_YOUR ASSIGNMENT_
Could the listing below be reproduced exactly, minus its pictures?

_DATA PROVIDED_
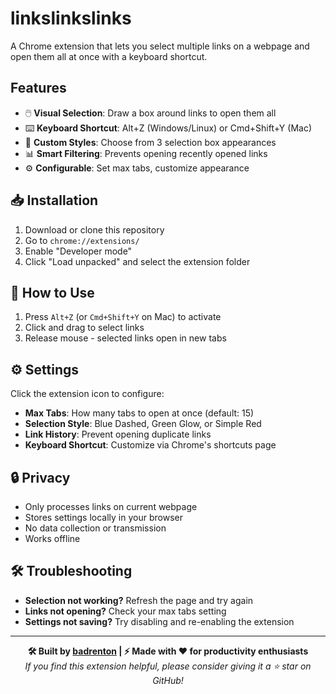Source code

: # linkslinkslinks

A Chrome extension that lets you select multiple links on a webpage and open them all at once with a keyboard shortcut.

## Features

- 🖱️ **Visual Selection**: Draw a box around links to open them all
- ⌨️ **Keyboard Shortcut**: Alt+Z (Windows/Linux) or Cmd+Shift+Y (Mac)
- 🎨 **Custom Styles**: Choose from 3 selection box appearances
- 📊 **Smart Filtering**: Prevents opening recently opened links
- ⚙️ **Configurable**: Set max tabs, customize appearance

## 📥 Installation

1. Download or clone this repository
2. Go to `chrome://extensions/`
3. Enable "Developer mode"
4. Click "Load unpacked" and select the extension folder

## 🚀 How to Use

1. Press `Alt+Z` (or `Cmd+Shift+Y` on Mac) to activate
2. Click and drag to select links
3. Release mouse - selected links open in new tabs

## ⚙️ Settings

Click the extension icon to configure:

- **Max Tabs**: How many tabs to open at once (default: 15)
- **Selection Style**: Blue Dashed, Green Glow, or Simple Red
- **Link History**: Prevent opening duplicate links
- **Keyboard Shortcut**: Customize via Chrome's shortcuts page

## 🔒 Privacy

- Only processes links on current webpage
- Stores settings locally in your browser
- No data collection or transmission
- Works offline

## 🛠️ Troubleshooting

- **Selection not working?** Refresh the page and try again
- **Links not opening?** Check your max tabs setting
- **Settings not saving?** Try disabling and re-enabling the extension

---

<div align="center">
  
**🛠️ Built by [badrenton](https://github.com/badrenton) | ⚡ Made with ❤️ for productivity enthusiasts**
<br>
*If you find this extension helpful, please consider giving it a ⭐ star on GitHub!*

</div>
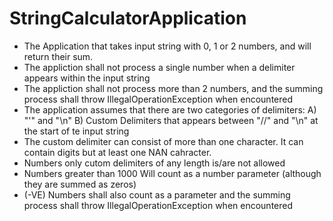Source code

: # StringCalculatorApplication
- The Application that takes input string with 0, 1 or 2 numbers, and will return their sum. 
- The appliction shall not process a single number when a delimiter appears within the input string
- The appliction shall not process more than 2 numbers, and the summing process shall throw IllegalOperationException when encountered
- The application assumes that there are two categories of delimiters: A) "'" and "\n" B) Custom Delimiters that appears between "//" and 
"\n" at the start of te input string
- The custom delimiter can consist of more than one character. It can contain digits but at least one NAN cahracter. 
- Numbers only cutom delimiters of any length is/are not allowed
- Numbers greater than 1000 Will count as a number parameter (although they are summed as zeros)
- (-VE) Numbers shall also count as a parameter and the summing process shall throw IllegalOperationException when encountered

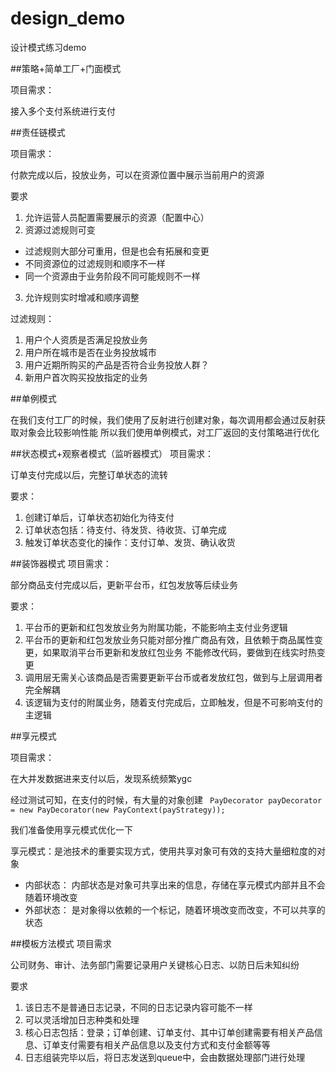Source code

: # design_demo
设计模式练习demo

##策略+简单工厂+门面模式

项目需求：

接入多个支付系统进行支付

##责任链模式

项目需求：

付款完成以后，投放业务，可以在资源位置中展示当前用户的资源

要求 

1. 允许运营人员配置需要展示的资源（配置中心）
2. 资源过滤规则可变
* 过滤规则大部分可重用，但是也会有拓展和变更
* 不同资源位的过滤规则和顺序不一样
* 同一个资源由于业务阶段不同可能规则不一样
3. 允许规则实时增减和顺序调整

过滤规则：
1. 用户个人资质是否满足投放业务
2. 用户所在城市是否在业务投放城市
3. 用户近期所购买的产品是否符合业务投放人群？
4. 新用户首次购买投放指定的业务


##单例模式

在我们支付工厂的时候，我们使用了反射进行创建对象，每次调用都会通过反射获取对象会比较影响性能
所以我们使用单例模式，对工厂返回的支付策略进行优化

##状态模式+观察者模式（监听器模式）
项目需求：

订单支付完成以后，完整订单状态的流转

要求：
1. 创建订单后，订单状态初始化为待支付
2. 订单状态包括：待支付、待发货、待收货、订单完成
3. 触发订单状态变化的操作：支付订单、发货、确认收货


##装饰器模式
项目需求：

部分商品支付完成以后，更新平台币，红包发放等后续业务

要求：

1. 平台币的更新和红包发放业务为附属功能，不能影响主支付业务逻辑
2. 平台币的更新和红包发放业务只能对部分推广商品有效，且依赖于商品属性变更，如果取消平台币更新和发放红包业务
不能修改代码，要做到在线实时热变更
3. 调用层无需关心该商品是否需要更新平台币或者发放红包，做到与上层调用者完全解耦
4. 该逻辑为支付的附属业务，随着支付完成后，立即触发，但是不可影响支付的主逻辑


##享元模式

项目需求：

在大并发数据进来支付以后，发现系统频繁ygc

经过测试可知，在支付的时候，有大量的对象创建
`` PayDecorator payDecorator = new PayDecorator(new PayContext(payStrategy));``

我们准备使用享元模式优化一下

享元模式：是池技术的重要实现方式，使用共享对象可有效的支持大量细粒度的对象
* 内部状态：
    内部状态是对象可共享出来的信息，存储在享元模式内部并且不会随着环境改变
* 外部状态：
    是对象得以依赖的一个标记，随着环境改变而改变，不可以共享的状态
  

[comment]: <> (##构造者+原型模式)

[comment]: <> (项目需求：)

[comment]: <> (用户支付完成以后，部分企业或者用户需要开电子增值税发票)

[comment]: <> (要求)

[comment]: <> (1. 由于电子增值税发票所需内容比较多，而且随着国家政策可能会有所更改，发票内容的添加删除需要尽量做到灵活)

[comment]: <> (2. 发票开具不是高并发访问接口且无法缓存，尽量保证发票创建的性能·)


##模板方法模式
项目需求

公司财务、审计、法务部门需要记录用户关键核心日志、以防日后未知纠纷

要求

1. 该日志不是普通日志记录，不同的日志记录内容可能不一样
2. 可以灵活增加日志种类和处理
3. 核心日志包括：登录；订单创建、订单支付、其中订单创建需要有相关产品信息、订单支付需要有相关产品信息以及支付方式和支付金额等等
4. 日志组装完毕以后，将日志发送到queue中，会由数据处理部门进行处理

_WRITTEN RESPONSE_
Source code

: # linkslinkslinks

A Chrome extension that lets you select multiple links on a webpage and open them all at once with a keyboard shortcut.

## Features

- 🖱️ **Visual Selection**: Draw a box around links to open them all
- ⌨️ **Keyboard Shortcut**: Alt+Z (Windows/Linux) or Cmd+Shift+Y (Mac)
- 🎨 **Custom Styles**: Choose from 3 selection box appearances
- 📊 **Smart Filtering**: Prevents opening recently opened links
- ⚙️ **Configurable**: Set max tabs, customize appearance

## 📥 Installation

1. Download or clone this repository
2. Go to `chrome://extensions/`
3. Enable "Developer mode"
4. Click "Load unpacked" and select the extension folder

## 🚀 How to Use

1. Press `Alt+Z` (or `Cmd+Shift+Y` on Mac) to activate
2. Click and drag to select links
3. Release mouse - selected links open in new tabs

## ⚙️ Settings

Click the extension icon to configure:

- **Max Tabs**: How many tabs to open at once (default: 15)
- **Selection Style**: Blue Dashed, Green Glow, or Simple Red
- **Link History**: Prevent opening duplicate links
- **Keyboard Shortcut**: Customize via Chrome's shortcuts page

## 🔒 Privacy

- Only processes links on current webpage
- Stores settings locally in your browser
- No data collection or transmission
- Works offline

## 🛠️ Troubleshooting

- **Selection not working?** Refresh the page and try again
- **Links not opening?** Check your max tabs setting
- **Settings not saving?** Try disabling and re-enabling the extension

---

<div align="center">
  
**🛠️ Built by [badrenton](https://github.com/badrenton) | ⚡ Made with ❤️ for productivity enthusiasts**
<br>
*If you find this extension helpful, please consider giving it a ⭐ star on GitHub!*

</div>
Source code

: # StringCalculatorApplication
- The Application that takes input string with 0, 1 or 2 numbers, and will return their sum. 
- The appliction shall not process a single number when a delimiter appears within the input string
- The appliction shall not process more than 2 numbers, and the summing process shall throw IllegalOperationException when encountered
- The application assumes that there are two categories of delimiters: A) "'" and "\n" B) Custom Delimiters that appears between "//" and 
"\n" at the start of te input string
- The custom delimiter can consist of more than one character. It can contain digits but at least one NAN cahracter. 
- Numbers only cutom delimiters of any length is/are not allowed
- Numbers greater than 1000 Will count as a number parameter (although they are summed as zeros)
- (-VE) Numbers shall also count as a parameter and the summing process shall throw IllegalOperationException when encountered

Source code

: # design_demo
设计模式练习demo

##策略+简单工厂+门面模式

项目需求：

接入多个支付系统进行支付

##责任链模式

项目需求：

付款完成以后，投放业务，可以在资源位置中展示当前用户的资源

要求 

1. 允许运营人员配置需要展示的资源（配置中心）
2. 资源过滤规则可变
* 过滤规则大部分可重用，但是也会有拓展和变更
* 不同资源位的过滤规则和顺序不一样
* 同一个资源由于业务阶段不同可能规则不一样
3. 允许规则实时增减和顺序调整

过滤规则：
1. 用户个人资质是否满足投放业务
2. 用户所在城市是否在业务投放城市
3. 用户近期所购买的产品是否符合业务投放人群？
4. 新用户首次购买投放指定的业务


##单例模式

在我们支付工厂的时候，我们使用了反射进行创建对象，每次调用都会通过反射获取对象会比较影响性能
所以我们使用单例模式，对工厂返回的支付策略进行优化

##状态模式+观察者模式（监听器模式）
项目需求：

订单支付完成以后，完整订单状态的流转

要求：
1. 创建订单后，订单状态初始化为待支付
2. 订单状态包括：待支付、待发货、待收货、订单完成
3. 触发订单状态变化的操作：支付订单、发货、确认收货


##装饰器模式
项目需求：

部分商品支付完成以后，更新平台币，红包发放等后续业务

要求：

1. 平台币的更新和红包发放业务为附属功能，不能影响主支付业务逻辑
2. 平台币的更新和红包发放业务只能对部分推广商品有效，且依赖于商品属性变更，如果取消平台币更新和发放红包业务
不能修改代码，要做到在线实时热变更
3. 调用层无需关心该商品是否需要更新平台币或者发放红包，做到与上层调用者完全解耦
4. 该逻辑为支付的附属业务，随着支付完成后，立即触发，但是不可影响支付的主逻辑


##享元模式

项目需求：

在大并发数据进来支付以后，发现系统频繁ygc

经过测试可知，在支付的时候，有大量的对象创建
`` PayDecorator payDecorator = new PayDecorator(new PayContext(payStrategy));``

我们准备使用享元模式优化一下

享元模式：是池技术的重要实现方式，使用共享对象可有效的支持大量细粒度的对象
* 内部状态：
    内部状态是对象可共享出来的信息，存储在享元模式内部并且不会随着环境改变
* 外部状态：
    是对象得以依赖的一个标记，随着环境改变而改变，不可以共享的状态
  

[comment]: <> (##构造者+原型模式)

[comment]: <> (项目需求：)

[comment]: <> (用户支付完成以后，部分企业或者用户需要开电子增值税发票)

[comment]: <> (要求)

[comment]: <> (1. 由于电子增值税发票所需内容比较多，而且随着国家政策可能会有所更改，发票内容的添加删除需要尽量做到灵活)

[comment]: <> (2. 发票开具不是高并发访问接口且无法缓存，尽量保证发票创建的性能·)


##模板方法模式
项目需求

公司财务、审计、法务部门需要记录用户关键核心日志、以防日后未知纠纷

要求

1. 该日志不是普通日志记录，不同的日志记录内容可能不一样
2. 可以灵活增加日志种类和处理
3. 核心日志包括：登录；订单创建、订单支付、其中订单创建需要有相关产品信息、订单支付需要有相关产品信息以及支付方式和支付金额等等
4. 日志组装完毕以后，将日志发送到queue中，会由数据处理部门进行处理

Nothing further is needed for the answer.